O estudo, intitulado “Micélio de Pleurotus djamor: Produção sustentável de uma fonte de proteína promissora a partir de subprodutos da cenoura”, foi publicado no Journal of Agricultural and Food Chemistry. A pesquisa foi conduzida por Leonie Cora Juhrich et al.
Estratégia inteligente na produção de alimentos
Com o crescimento populacional e a limitação de recursos naturais, a produção de alimentos precisa se tornar mais eficiente. Ao mesmo tempo, toneladas de resíduos vegetais são geradas diariamente pela indústria. Diante desse cenário, os pesquisadores exploraram uma abordagem de economia circular, reaproveitando os subprodutos da cenoura como meio de cultivo para fungos comestíveis.
Em vez de utilizar o cogumelo tradicional, o foco foi o micélio fúngico, uma estrutura filamentosa que cresce rapidamente, ocupa pouco espaço e concentra nutrientes importantes. Essa estratégia permite produzir proteína sem demandar novas áreas agrícolas, reduzindo impactos ambientais.
Mas, o que é micélio?

Micélio é a estrutura vegetativa dos fungos, formada por uma rede de filamentos microscópicos chamados hifas.

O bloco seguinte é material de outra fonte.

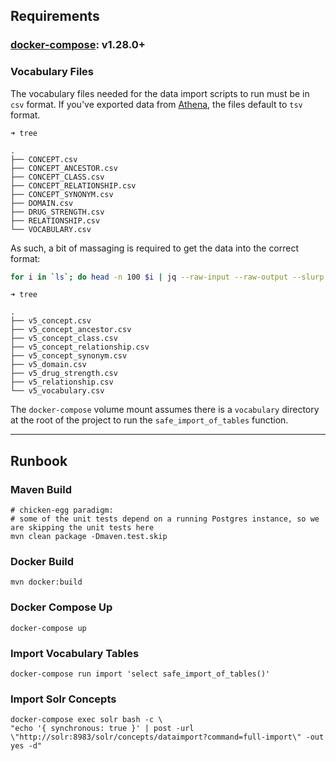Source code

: ## Requirements
### [docker-compose](https://github.com/docker/compose): v1.28.0+

### Vocabulary Files
The vocabulary files needed for the data import scripts to run must be in `csv` format.
If you've exported data from [Athena](https://athena.ohdsi.org/), the files default to `tsv` format.

```shell
➜ tree

.
├── CONCEPT.csv
├── CONCEPT_ANCESTOR.csv
├── CONCEPT_CLASS.csv
├── CONCEPT_RELATIONSHIP.csv
├── CONCEPT_SYNONYM.csv
├── DOMAIN.csv
├── DRUG_STRENGTH.csv
├── RELATIONSHIP.csv
└── VOCABULARY.csv
```

As such, a bit of massaging is required to get the data into the correct format:
```zsh
for i in `ls`; do head -n 100 $i | jq --raw-input --raw-output --slurp 'split("\n") | map(split("\t")) | .[] | select(length > 0) | @csv' > ../vocabulary/v5_${i:l}; done
```

```shell
➜ tree

.
├── v5_concept.csv
├── v5_concept_ancestor.csv
├── v5_concept_class.csv
├── v5_concept_relationship.csv
├── v5_concept_synonym.csv
├── v5_domain.csv
├── v5_drug_strength.csv
├── v5_relationship.csv
└── v5_vocabulary.csv
```

The `docker-compose` volume mount assumes there is a `vocabulary` directory at the root of the project to run the `safe_import_of_tables` function.

---

## Runbook

### Maven Build
```shell
# chicken-egg paradigm: 
# some of the unit tests depend on a running Postgres instance, so we are skipping the unit tests here
mvn clean package -Dmaven.test.skip
```

### Docker Build
```shell
mvn docker:build
```

### Docker Compose Up
```shell
docker-compose up
```

### Import Vocabulary Tables
```shell
docker-compose run import 'select safe_import_of_tables()'
```

### Import Solr Concepts
```shell
docker-compose exec solr bash -c \
"echo '{ synchronous: true }' | post -url \"http://solr:8983/solr/concepts/dataimport?command=full-import\" -out yes -d"
```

Ele funciona como o “corpo” principal do fungo, responsável por absorver nutrientes, crescer e se espalhar no ambiente.
De forma simples:
- O cogumelo é apenas a parte reprodutiva que vemos.
- O micélio é a parte que fica escondida, crescendo no solo, madeira ou resíduos orgânicos.
Para que serve o micélio?
O micélio atua como um sistema altamente eficiente de reciclagem da natureza. Ele:
- Decompõe matéria orgânica
- Converte resíduos em nutrientes
- Concentra proteínas, fibras e compostos bioativos
Micélio na alimentação
Quando usado como alimento, o micélio:
- É rico em proteínas
- Tem baixo teor de gordura
- Possui boa digestibilidade
- Apresenta textura naturalmente fibrosa, semelhante à carne
Por isso, vem sendo estudado como alternativa sustentável às proteínas animais e vegetais tradicionais, especialmente em produtos como hambúrgueres e salsichas veganas.
Em resumo, o micélio é o motor invisível dos fungos e uma das promessas da alimentação do futuro.
O fungo escolhido e seu valor nutricional
Após testar 106 cepas diferentes de fungos, cultivadas em efluentes de cenouras laranja e pretas, os pesquisadores identificaram o Pleurotus djamor, conhecido como cogumelo-ostra rosa, como a opção mais eficiente. Seu micélio apresentou alto rendimento proteico, além de perfil nutricional comparável ao de proteínas animais e vegetais tradicionais.
Entre os principais destaques nutricionais estão:
- Alto valor biológico da proteína
- Baixo teor de gordura
- Níveis relevantes de fibras alimentares
- Boa digestibilidade pelo organismo humano
Testes de sabor surpreendem

Para avaliar a aceitação do consumidor, o micélio foi utilizado na produção de hambúrgueres e salsichas veganas. Nos hambúrgueres, a proteína de soja foi substituída gradualmente pelo micélio, chegando a versões 100% fúngicas. O resultado foi inesperado: os produtos feitos exclusivamente com micélio receberam as melhores avaliações de sabor, aroma e textura.
Resultados semelhantes foram observados nas salsichas veganas, nas quais o micélio superou versões feitas com grão-de-bico, reforçando seu potencial comercial.
Um caminho viável para a proteína do futuro
Os achados indicam que o micélio cultivado em resíduos de cenoura pode se tornar uma alternativa real às proteínas convencionais. Além de reduzir desperdícios, o processo contribui para sistemas alimentares mais resilientes, eficientes e alinhados às demandas ambientais atuais.
Essa inovação reforça como a ciência pode transformar problemas em soluções, redefinindo o que entendemos como alimento no século XXI.